I offer Tableau trainings myself and spend a lot of time teaching about this subject, and an awful lot of my blog posts are about refining my own languaging around how to describe what Tableau is doing and the how and why we need to set things up to get the results that we want. There are huge differences in the incoming skill level that drastically change what is required for training. The skill areas I've identified are:
- casual spreadsheet users who barely know how to write a formula and mostly build things with a lot of copy & paste and/or manual typing
- spreadsheet users who know how to write simple formulas
- spreadsheet power users who are confident using functions like VLOOKUP(), OFFSET(), IF(), etc.
- casual SQL users who know how to write basic queries
- SQL users who are confident in using joins, subqueries & aggregate queries (people who have a background of building reports from other software like SSRS are often in this group).
- SQL power users/DBAs who know about database design, normalization, etc.
- statistical software package users who have some skills in manipulating data
- hard core stats users (often coming out of R or Python) who have more skills in manipulating data who are used to working with vectors/sets
I can tell a SQL power user or a hard core stats user "Tableau likes a flat table" and they get the concept without having to go so much into details, and even if they don't know how to do much in Tableau they have a skill set that can generate a flat table. So the training for those kinds of users is more about how Tableau relates to the concepts they already know and identifying Tableau features that that let them get to where they want to go faster/easier than they could by writing SQL or statistical code. Some examples include talking about joins and join culling, Tableau's pivot feature, teaching Sets & LOD expressions as a way to create cohorts, using join calculations to avoid some data prep, table calcs for more advanced aggregations, etc.

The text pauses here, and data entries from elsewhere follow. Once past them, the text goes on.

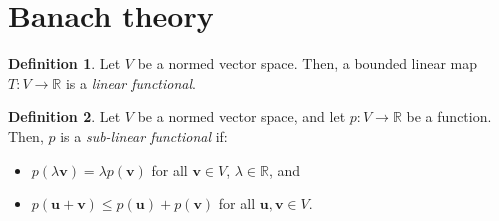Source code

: \documentclass[a4paper, openany]{memoir}
\theoremstyle{definition}
\newtheorem{definition}{Definition}[section]
\theoremstyle{plain}
\begin{document}
    \section{Banach theory}
    \begin{definition}
        Let $V$ be a normed vector space. Then, a bounded linear map $T: V \to \mathbb{R}$ is a \emph{linear functional}.
    \end{definition}

    \begin{definition}
        Let $V$ be a normed vector space, and let $p: V \to \mathbb{R}$ be a function. Then, $p$ is a \emph{sub-linear functional} if:
        \begin{itemize}
            \item $p(\lambda \bm{v}) = \lambda p(\bm{v})$ for all $\bm{v} \in V$, $\lambda \in \mathbb{R}$, and
            \item $p(\bm{u} + \bm{v}) \leq p(\bm{u}) + p(\bm{v})$ for all $\bm{u}, \bm{v} \in V$.
        \end{itemize}
    \end{definition}
\end{document}
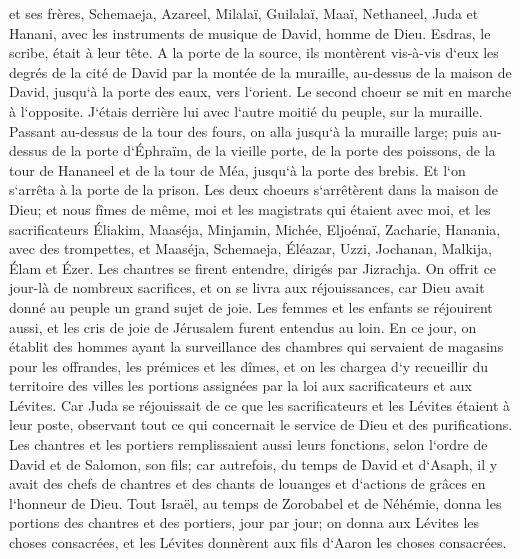 \verse et ses frères, Schemaeja, Azareel, Milalaï, Guilalaï, Maaï, Nethaneel, Juda et Hanani, avec les instruments de musique de David, homme de Dieu. Esdras, le scribe, était à leur tête. 
\verse A la porte de la source, ils montèrent vis-à-vis d`eux les degrés de la cité de David par la montée de la muraille, au-dessus de la maison de David, jusqu`à la porte des eaux, vers l`orient. 
\verse Le second choeur se mit en marche à l`opposite. J`étais derrière lui avec l`autre moitié du peuple, sur la muraille. Passant au-dessus de la tour des fours, on alla jusqu`à la muraille large; 
\verse puis au-dessus de la porte d`Éphraïm, de la vieille porte, de la porte des poissons, de la tour de Hananeel et de la tour de Méa, jusqu`à la porte des brebis. Et l`on s`arrêta à la porte de la prison. 
\verse Les deux choeurs s`arrêtèrent dans la maison de Dieu; et nous fîmes de même, moi et les magistrats qui étaient avec moi, 
\verse et les sacrificateurs Éliakim, Maaséja, Minjamin, Michée, Eljoénaï, Zacharie, Hanania, avec des trompettes, 
\verse et Maaséja, Schemaeja, Éléazar, Uzzi, Jochanan, Malkija, Élam et Ézer. Les chantres se firent entendre, dirigés par Jizrachja. 
\verse On offrit ce jour-là de nombreux sacrifices, et on se livra aux réjouissances, car Dieu avait donné au peuple un grand sujet de joie. Les femmes et les enfants se réjouirent aussi, et les cris de joie de Jérusalem furent entendus au loin. 
\verse En ce jour, on établit des hommes ayant la surveillance des chambres qui servaient de magasins pour les offrandes, les prémices et les dîmes, et on les chargea d`y recueillir du territoire des villes les portions assignées par la loi aux sacrificateurs et aux Lévites. Car Juda se réjouissait de ce que les sacrificateurs et les Lévites étaient à leur poste, 
\verse observant tout ce qui concernait le service de Dieu et des purifications. Les chantres et les portiers remplissaient aussi leurs fonctions, selon l`ordre de David et de Salomon, son fils; 
\verse car autrefois, du temps de David et d`Asaph, il y avait des chefs de chantres et des chants de louanges et d`actions de grâces en l`honneur de Dieu. 
\verse Tout Israël, au temps de Zorobabel et de Néhémie, donna les portions des chantres et des portiers, jour par jour; on donna aux Lévites les choses consacrées, et les Lévites donnèrent aux fils d`Aaron les choses consacrées.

Whereas with the casual spreadsheet users we need to talk about data types, data type conversion, the difference between records (rows) and attributes (columns), what defines an attribute (getting to Hadley Wickham's notion of Tidy Data), case (in)sensitivity, how joins work, basic formula writing including working with dates and string manipulation, how to build & validate calculations in Tableau, and lots more just to get them going. One example I use in my trainings is a data blend on two data sets where a name is defined as Alice Toklas and in another Alice B. Toklas. People with a SQL background immediately get that these are different names, people who haven't worked much with data need the middle initial pointed out as the reason why the data blend fails.